Não contes os anos. Conta antes as conchas partidas que levaste da praia. Todos os teus gestos sem sentido. Conta os beijos que te deram e exclui os que não foram música. Conta as canções que não ouviste, porque tas cantaram quando dormias. Os dias que viveste como se estivesses embalado num berço. Conta os pés frios que te acordaram na cama antes de o pesadelo começar. Os bichos que não te pediram nada. As festas inesperadas, sem adereços. Conta os amigos e lembra-te dos nomes. Conta os nomes que começam com letras quentes. Conta os lugares que não precisaste de fotografar. As vezes que te esqueceste das chaves de casa. Conta as portas em que não pudeste entrar mas esperaste. Conta as pestanas das mulheres que amaste e divide por dois.  Todas as ocasiões em que dividiste sem hesitar. Conta os espelhos que te fizeram mal e os olhos que foram rigorosos contigo. Conta os segredos que contaste.
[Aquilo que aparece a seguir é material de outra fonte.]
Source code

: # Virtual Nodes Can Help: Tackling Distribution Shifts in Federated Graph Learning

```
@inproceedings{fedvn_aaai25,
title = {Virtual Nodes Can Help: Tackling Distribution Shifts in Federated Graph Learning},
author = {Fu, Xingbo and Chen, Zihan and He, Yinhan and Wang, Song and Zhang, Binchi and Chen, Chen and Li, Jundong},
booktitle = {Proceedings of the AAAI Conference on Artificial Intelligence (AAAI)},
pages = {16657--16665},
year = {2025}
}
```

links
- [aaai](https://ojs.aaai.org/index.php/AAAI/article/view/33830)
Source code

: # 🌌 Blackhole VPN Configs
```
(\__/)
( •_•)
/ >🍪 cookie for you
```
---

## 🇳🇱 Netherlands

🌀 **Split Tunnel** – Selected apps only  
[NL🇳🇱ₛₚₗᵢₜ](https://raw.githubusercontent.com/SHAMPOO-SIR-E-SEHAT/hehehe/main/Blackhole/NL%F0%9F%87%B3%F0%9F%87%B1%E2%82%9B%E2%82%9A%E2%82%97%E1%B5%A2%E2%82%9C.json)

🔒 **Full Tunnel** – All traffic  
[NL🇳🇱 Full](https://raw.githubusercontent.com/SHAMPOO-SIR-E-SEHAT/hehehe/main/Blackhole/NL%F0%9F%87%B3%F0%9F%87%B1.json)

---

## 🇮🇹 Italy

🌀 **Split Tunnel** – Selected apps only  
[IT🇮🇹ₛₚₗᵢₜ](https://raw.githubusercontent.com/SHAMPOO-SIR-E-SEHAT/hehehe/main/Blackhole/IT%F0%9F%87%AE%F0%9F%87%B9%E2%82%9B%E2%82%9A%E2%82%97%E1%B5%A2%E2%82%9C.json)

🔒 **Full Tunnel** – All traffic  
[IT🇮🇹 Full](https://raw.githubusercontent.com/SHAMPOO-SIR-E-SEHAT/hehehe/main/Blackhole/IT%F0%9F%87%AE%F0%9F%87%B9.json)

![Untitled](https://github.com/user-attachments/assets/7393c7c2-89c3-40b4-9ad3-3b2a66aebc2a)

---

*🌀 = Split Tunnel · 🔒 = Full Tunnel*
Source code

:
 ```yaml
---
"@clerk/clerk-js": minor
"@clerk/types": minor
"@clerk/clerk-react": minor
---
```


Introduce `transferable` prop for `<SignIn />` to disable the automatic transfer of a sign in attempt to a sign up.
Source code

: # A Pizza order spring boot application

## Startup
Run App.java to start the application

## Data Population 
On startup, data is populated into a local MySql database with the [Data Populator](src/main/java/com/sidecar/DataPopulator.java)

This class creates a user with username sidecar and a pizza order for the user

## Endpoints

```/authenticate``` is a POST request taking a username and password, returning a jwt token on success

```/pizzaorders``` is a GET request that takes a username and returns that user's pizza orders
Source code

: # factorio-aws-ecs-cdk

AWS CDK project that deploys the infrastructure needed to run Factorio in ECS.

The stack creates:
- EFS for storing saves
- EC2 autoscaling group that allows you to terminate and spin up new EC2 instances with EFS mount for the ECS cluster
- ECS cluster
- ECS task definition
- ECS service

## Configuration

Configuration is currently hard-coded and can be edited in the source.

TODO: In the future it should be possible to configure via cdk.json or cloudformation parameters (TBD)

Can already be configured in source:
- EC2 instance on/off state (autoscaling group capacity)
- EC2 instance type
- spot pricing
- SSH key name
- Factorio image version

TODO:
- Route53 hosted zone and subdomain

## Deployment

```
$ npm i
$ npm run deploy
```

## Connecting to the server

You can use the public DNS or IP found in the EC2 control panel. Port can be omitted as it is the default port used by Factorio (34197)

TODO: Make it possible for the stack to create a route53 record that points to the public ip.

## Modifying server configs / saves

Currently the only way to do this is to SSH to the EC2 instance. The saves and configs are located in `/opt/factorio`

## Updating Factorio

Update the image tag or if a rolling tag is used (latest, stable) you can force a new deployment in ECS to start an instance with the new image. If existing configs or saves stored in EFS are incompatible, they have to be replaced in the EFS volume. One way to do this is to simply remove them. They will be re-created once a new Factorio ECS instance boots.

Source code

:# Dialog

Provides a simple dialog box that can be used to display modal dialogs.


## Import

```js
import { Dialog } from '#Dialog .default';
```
As coisas inúteis que salvarias de incêndios. Conta o fogo que foste, às vezes, labareda a labareda. Conta a água que te ofereceram. Conta os dias de sede feliz. Conta as luzes apagadas, mas sobretudo, conta as que se acenderam. Conta a mãe, o pai e multiplica-os. Conta as horas de silêncio e as palavras em que pensaste. Conta as sombras que romperam o escuro. As rixas em que matarias pelos teus irmãos.  Conta os teus irmãos. Não contes os anos. Parabéns, outra vez.

1 comentário:

  1. Não contes tu, também, os anos e dias. A vida é como uma fita de cetim que se desentrola . brilha mais quando a luz do sol avança e se inclina.